Don Thomas, single-handed skipper of s/v Tamure (Peterson
44), and our weatherman supreme on the Pacific side of Central and South
America for years, died last week in Newport Beach, CA. He had been
suffering from throat cancer since last year. Don was a great weatherman
and a truly wonderful friend.
My wife Leslee and I (aboard Trilogy, our Cal 2-46) first
picked up Don's weather in El Salvador or Costa Rica in 2002, and stayed glued
to the SSB every morning for years after to tune in and get the real thing from
Don. Don didn't just read weather reports he picked up from NOAA or
someone else's service; he ran weatherfaxes and raw chart data numerous times
throughout the day, every day, then gave us an analysis based upon his
experience as a military meteorologist and a cruiser for many years, including
lots of local weather, tide and current information you only get from someone
who's been there. And he was efficient. Some days we would hear
"if you like what you've got today, you'll like tomorrow even
better." Enough said. Other days, he would warn of bad things
to come, tell us why in detail, give us his thoughts about leaving or hunkering
down, and stay with us if we were getting beat up out there on a passage,
just needing to talk. If Don said it was going to blow like stink,
it did, if he said it was going to blow "woo woo", we put out more
rode, shortened sail or hove to, and settled in to ride it out. I
remember well a time when he gave a very strong warning to a boat NOT to set
out across the Tehuanepec on a northbound passage the following week.
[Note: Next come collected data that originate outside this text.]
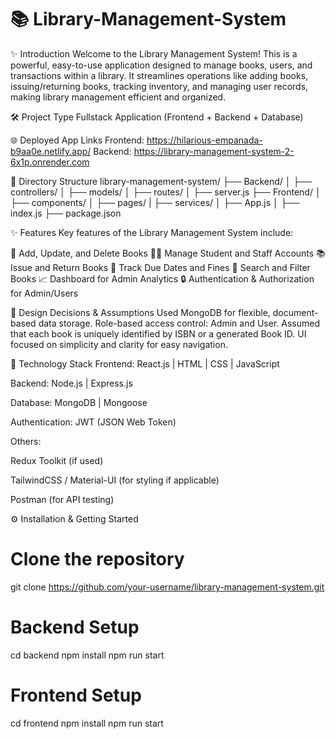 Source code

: # 📚 Library-Management-System
✨ Introduction
Welcome to the Library Management System!
This is a powerful, easy-to-use application designed to manage books, users, and transactions within a library.
It streamlines operations like adding books, issuing/returning books, tracking inventory, and managing user records, making library management efficient and organized.

🛠 Project Type
Fullstack Application
(Frontend + Backend + Database)

🌐 Deployed App Links
Frontend: https://hilarious-empanada-b9aa0e.netlify.app/
Backend: https://library-management-system-2-6x1p.onrender.com

📂 Directory Structure
library-management-system/
├── Backend/
│   ├── controllers/
│   ├── models/
│   ├── routes/
│   ├── server.js
├── Frontend/
│   ├── components/
│   ├── pages/
|   ├── services/
│   ├── App.js
│   ├── index.js
├── package.json

✨ Features
Key features of the Library Management System include:

📖 Add, Update, and Delete Books
👨‍🎓 Manage Student and Staff Accounts
📚 Issue and Return Books
📅 Track Due Dates and Fines
🔎 Search and Filter Books
📈 Dashboard for Admin Analytics
🔒 Authentication & Authorization for Admin/Users

🧠 Design Decisions & Assumptions
Used MongoDB for flexible, document-based data storage.
Role-based access control: Admin and User.
Assumed that each book is uniquely identified by ISBN or a generated Book ID.
UI focused on simplicity and clarity for easy navigation.

🧰 Technology Stack
Frontend: React.js | HTML | CSS | JavaScript

Backend: Node.js | Express.js

Database: MongoDB | Mongoose

Authentication: JWT (JSON Web Token)

Others:

Redux Toolkit (if used)

TailwindCSS / Material-UI (for styling if applicable)

Postman (for API testing)


⚙️ Installation & Getting Started
# Clone the repository
git clone https://github.com/your-username/library-management-system.git

# Backend Setup
cd backend
npm install
npm run start

# Frontend Setup
cd frontend
npm install
npm run start



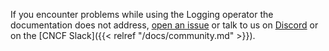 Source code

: If you encounter problems while using the Logging operator the documentation does not address, [open an issue](https://github.com/kube-logging/logging-operator/issues) or talk to us on [Discord](https://discord.gg/9ACY4RDsYN) or on the [CNCF Slack]({{< relref "/docs/community.md" >}}).
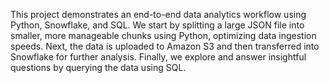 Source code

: 
This project demonstrates an end-to-end data analytics workflow using Python, Snowflake, and SQL. We start by splitting a large JSON file into smaller, more manageable chunks using Python, optimizing data ingestion speeds. Next, the data is uploaded to Amazon S3 and then transferred into Snowflake for further analysis. Finally, we explore and answer insightful questions by querying the data using SQL.

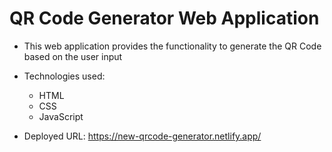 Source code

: # QR Code Generator Web Application

- This web application provides the functionality to generate the QR Code based on the user input

- Technologies used:
  - HTML
  - CSS
  - JavaScript
 
- Deployed URL: https://new-qrcode-generator.netlify.app/
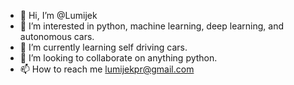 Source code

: - 👋 Hi, I’m @Lumijek
- 👀 I’m interested in python, machine learning, deep learning, and autonomous cars.
- 🌱 I’m currently learning self driving cars.
- 💞️ I’m looking to collaborate on anything python.
- 📫 How to reach me lumijekpr@gmail.com

<!---
Lumijek/Lumijek is a ✨ special ✨ repository because its `README.md` (this file) appears on your GitHub profile.
You can click the Preview link to take a look at your changes.
--->
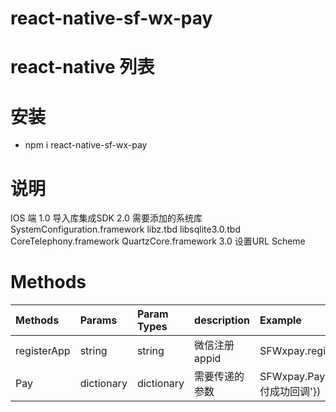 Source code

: # react-native-sf-wx-pay

# react-native 列表

# 安装
* npm i react-native-sf-wx-pay

# 说明
IOS 端
1.0 导入库集成SDK
2.0 需要添加的系统库
SystemConfiguration.framework
libz.tbd
libsqlite3.0.tbd
CoreTelephony.framework
QuartzCore.framework
3.0 设置URL Scheme

# Methods
|  Methods  |  Params  |  Param Types  |   description  |  Example  |
|:-----|:-----|:-----|:-----|:-----|
|registerApp|string|string|微信注册appid|SFWxpay.registerApp('')|
|Pay|dictionary|dictionary|需要传递的参数|SFWxpay.Pay(‘’,()=>{'支付成功回调'})|


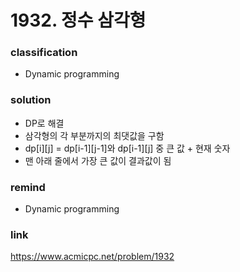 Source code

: # 1932. 정수 삼각형

### classification
* Dynamic programming

### solution
* DP로 해결
* 삼각형의 각 부분까지의 최댓값을 구함
* dp[i][j] = dp[i-1][j-1]와 dp[i-1][j] 중 큰 값 + 현재 숫자
* 맨 아래 줄에서 가장 큰 값이 결과값이 됨

### remind
* Dynamic programming

### link
https://www.acmicpc.net/problem/1932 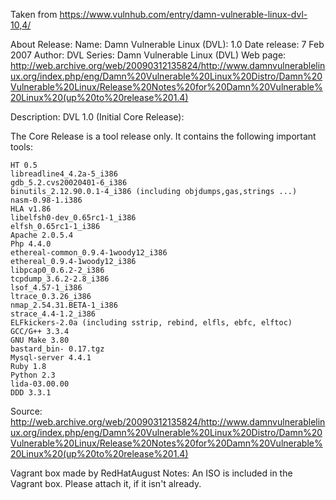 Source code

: Taken from https://www.vulnhub.com/entry/damn-vulnerable-linux-dvl-10,4/ 

About Release:
    Name: Damn Vulnerable Linux (DVL): 1.0
    Date release: 7 Feb 2007
    Author: DVL
    Series: Damn Vulnerable Linux (DVL)
    Web page: http://web.archive.org/web/20090312135824/http://www.damnvulnerablelinux.org/index.php/eng/Damn%20Vulnerable%20Linux%20Distro/Damn%20Vulnerable%20Linux/Release%20Notes%20for%20Damn%20Vulnerable%20Linux%20(up%20to%20release%201.4)

Description:
DVL 1.0 (Initial Core Release):

The Core Release is a tool release only. It contains the following important tools:

    HT 0.5
    libreadline4_4.2a-5_i386
    gdb_5.2.cvs20020401-6_i386
    binutils_2.12.90.0.1-4_i386 (including objdumps,gas,strings ...)
    nasm-0.98-1.i386
    HLA v1.86
    libelfsh0-dev_0.65rc1-1_i386
    elfsh_0.65rc1-1_i386
    Apache 2.0.5.4
    Php 4.4.0
    ethereal-common_0.9.4-1woody12_i386
    ethereal_0.9.4-1woody12_i386
    libpcap0_0.6.2-2_i386
    tcpdump_3.6.2-2.8_i386
    lsof_4.57-1_i386
    ltrace_0.3.26_i386
    nmap_2.54.31.BETA-1_i386
    strace_4.4-1.2_i386
    ELFkickers-2.0a (including sstrip, rebind, elfls, ebfc, elftoc)
    GCC/G++ 3.3.4
    GNU Make 3.80
    bastard_bin- 0.17.tgz
    Mysql-server 4.4.1
    Ruby 1.8
    Python 2.3
    lida-03.00.00
    DDD 3.3.1

Source: http://web.archive.org/web/20090312135824/http://www.damnvulnerablelinux.org/index.php/eng/Damn%20Vulnerable%20Linux%20Distro/Damn%20Vulnerable%20Linux/Release%20Notes%20for%20Damn%20Vulnerable%20Linux%20(up%20to%20release%201.4)

Vagrant box made by RedHatAugust
Notes:
   An ISO is included in the Vagrant box. Please attach it, if it isn't already.
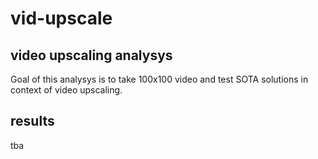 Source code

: # vid-upscale

## video upscaling analysys

Goal of this analysys is to take 100x100 video and test SOTA solutions in context of video upscaling.

## results

tba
When the boat went anyway, Don stayed with them on the radio every day,
every night, helping the crew get through a really bad blow, and never once any
hint of "I warned you" or "I told you so," just hours of
calm and patient cruiser-talk.
We actually met Don for the first time in person at Bahia
Honda, in Panama, between Christmas and New Year in 2002. We pulled in, dropped
the hook, looked around and I told Leslee, "look, it's Tamure, let's go introduce
ourselves." We did, and it led to ten years of friendship. At
the little village on Isla Cana, in the Pearl Islands of Panama, Don was known
among the local fishermen as "Standup Man", the single-hander gringo
who always drove his dinghy standing up as he moved from dive spot to dive spot
and to fish around the islands. I don't know anyone who spent more time
in the water. And, the name was apt, in both languages and with both
meanings; Don was, in all ways, a "Standup" man.
We miss Don terribly, as will all his cruiser friends from
his years on Tamure. So, Standup Man, our very good amigo, we wish for
you fair winds (no woo woo), following seas and a very safe passage out there.